Re: Expected native build times on an RPI4?

From: Mark Millard <marklmi_at_yahoo.com>
Date: Thu, 06 Apr 2023 02:04:40 UTC
On Apr 3, 2023, at 13:42, Joseph Koshy <jkoshy@freebsd.org> wrote:

> A 'make -j3 buildworld' of a freshly checked out -current tree
> took over 15+ hours on an RPI4 before eventually running out
> of space (/usr/obj had reached 7G by then).
> 
> The CPU(s) ran at a top speed of 1500Mhz during the build,
> per 'sysctl dev.cpu.0.freq'.
> 
> Even so, the build hadn't managed to cross the 'building
> libraries' step.
> 
> I'm wondering how best to provision for building -current:
> how long does 'buildworld' take on this device usually, and
> how much disk space does a build of -current usually need?

I looked and I'd not recorded any buildwork buildkernel
timings notes since back in very late 2021. So what I
had need not be appropriate for now. I've finally got
around to starting a from scratch build, on a 8 GiByte
RAM "C0T" RPi4B. (My normal build are done on a different
type of aarch64 system.) This is a from-scratch build,
but of note are:

make[1]: "/usr/main-src/Makefile.inc1" line 327: SYSTEM_COMPILER: Determined that CC=cc matches the source tree.  Not bootstrapping a cross-compiler.
make[1]: "/usr/main-src/Makefile.inc1" line 332: SYSTEM_LINKER: Determined that LD=ld matches the source tree.  Not bootstrapping a cross-linker.

Sometimes bootstrapping build activity is required and
that would mean more time (and space) than for what I'm
timing.

(I've no clue if the  build attempt that you mentioned
involved building a bootstrap compiler or bootstrap
linker or both.)

[Timings added after much of the other text had been
typed in already.]

World build completed on Wed Apr  5 17:52:47 PDT 2023
World built in 26009 seconds, ncpu: 4, make -j4

So, for world, 26009sec*(1min/60sec)*(1hr/60min) == 7.2247_2222... hr < 7.3 hr.

Kernel build for GENERIC-NODBG-CA72 completed on Wed Apr  5 18:27:29 PDT 2023
Kernel(s)  GENERIC-NODBG-CA72 built in 2082 seconds, ncpu: 4, make -j4

So, for kernel, 2082sec*(1min/60sec)*(1hr/60min) == 0.578_3333... hr < 0.6 hr.

So, for total, somewhat under 8 hr.

(An example of needing bootstrapping would happen for
jumping from main being 14.0 to being 15.0 . Another
could be jumping from system clang 15 to system clang
16 . The additional time would not be trivial.)


Notes . . .

The RPi4B has heatsinks and a case with a fan.

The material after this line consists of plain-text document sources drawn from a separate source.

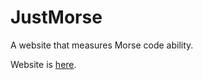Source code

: # JustMorse
A website that measures Morse code ability.

Website is [here](https://potatok123.github.io/JustMorse/).
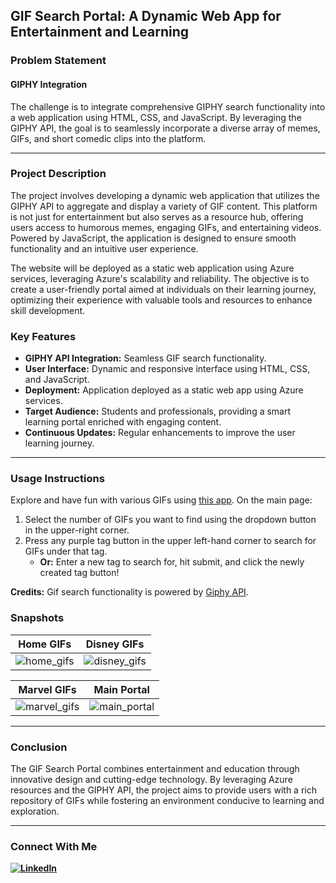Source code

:## GIF Search Portal: A Dynamic Web App for Entertainment and Learning


### Problem Statement

#### GIPHY Integration
The challenge is to integrate comprehensive GIPHY search functionality into a web application using HTML, CSS, and JavaScript. By leveraging the GIPHY API, the goal is to seamlessly incorporate a diverse array of memes, GIFs, and short comedic clips into the platform.

---

### Project Description

The project involves developing a dynamic web application that utilizes the GIPHY API to aggregate and display a variety of GIF content. This platform is not just for entertainment but also serves as a resource hub, offering users access to humorous memes, engaging GIFs, and entertaining videos. Powered by JavaScript, the application is designed to ensure smooth functionality and an intuitive user experience.

The website will be deployed as a static web application using Azure services, leveraging Azure's scalability and reliability. The objective is to create a user-friendly portal aimed at individuals on their learning journey, optimizing their experience with valuable tools and resources to enhance skill development.

### Key Features
- **GIPHY API Integration:** Seamless GIF search functionality.
- **User Interface:** Dynamic and responsive interface using HTML, CSS, and JavaScript.
- **Deployment:** Application deployed as a static web app using Azure services.
- **Target Audience:** Students and professionals, providing a smart learning portal enriched with engaging content.
- **Continuous Updates:** Regular enhancements to improve the user learning journey.

---

### Usage Instructions

Explore and have fun with various GIFs using [this app](https://mkallgren08.github.io/Giphy-Search-App/). On the main page:
1. Select the number of GIFs you want to find using the dropdown button in the upper-right corner.
2. Press any purple tag button in the upper left-hand corner to search for GIFs under that tag.
   - **Or:** Enter a new tag to search for, hit submit, and click the newly created tag button!

**Credits:** Gif search functionality is powered by [Giphy API](https://github.com/Giphy/GiphyAPI).

### Snapshots

| Home GIFs | Disney GIFs |
|---|---|
| ![home_gifs](https://github.com/virajbhutada/GIF-Search-Portal/assets/143819712/b4f7bc9b-03e8-49ab-9edb-889606009db9) | ![disney_gifs](https://github.com/virajbhutada/GIF-Search-Portal/assets/143819712/cfed6c87-4721-4b5e-bca3-d3b7622f79e6) |

| Marvel GIFs | Main Portal |
|---|---|
| ![marvel_gifs](https://github.com/virajbhutada/GIF-Search-Portal/assets/143819712/81d7272e-2926-4391-9863-f07d7f4f53f6) | ![main_portal](https://github.com/virajbhutada/GIF-Search-Portal/assets/143819712/6c391ddb-b7b4-4e77-babe-8ef2bef46cb5) |

---

### Conclusion

The GIF Search Portal combines entertainment and education through innovative design and cutting-edge technology. By leveraging Azure resources and the GIPHY API, the project aims to provide users with a rich repository of GIFs while fostering an environment conducive to learning and exploration.

---

### Connect With Me 

**[![LinkedIn](https://img.shields.io/badge/LinkedIn-Viraj%20Bhutada-blue?logo=linkedin)](https://www.linkedin.com/in/virajnbhutada24/)**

The
config.txt has the following added, among other
things:

[pi4]
over_voltage=6
arm_freq=2000
sdram_freq_min=3200
force_turbo=1

(I do not use FreeBSD facilities to manage arm_freq .)

The result has no temperature problems during such
builds. I picked arm_freq=2000 based on it working
across 7 example RPi4B's (mix of 8 GiByte "B0T"
and "C0T" and older 4 GiByte "B0T" variants). 2100 did
not prove to always work, given the other 3 settings.
I avoided system-specific tailoring in normal
operation and so standardized what they all use.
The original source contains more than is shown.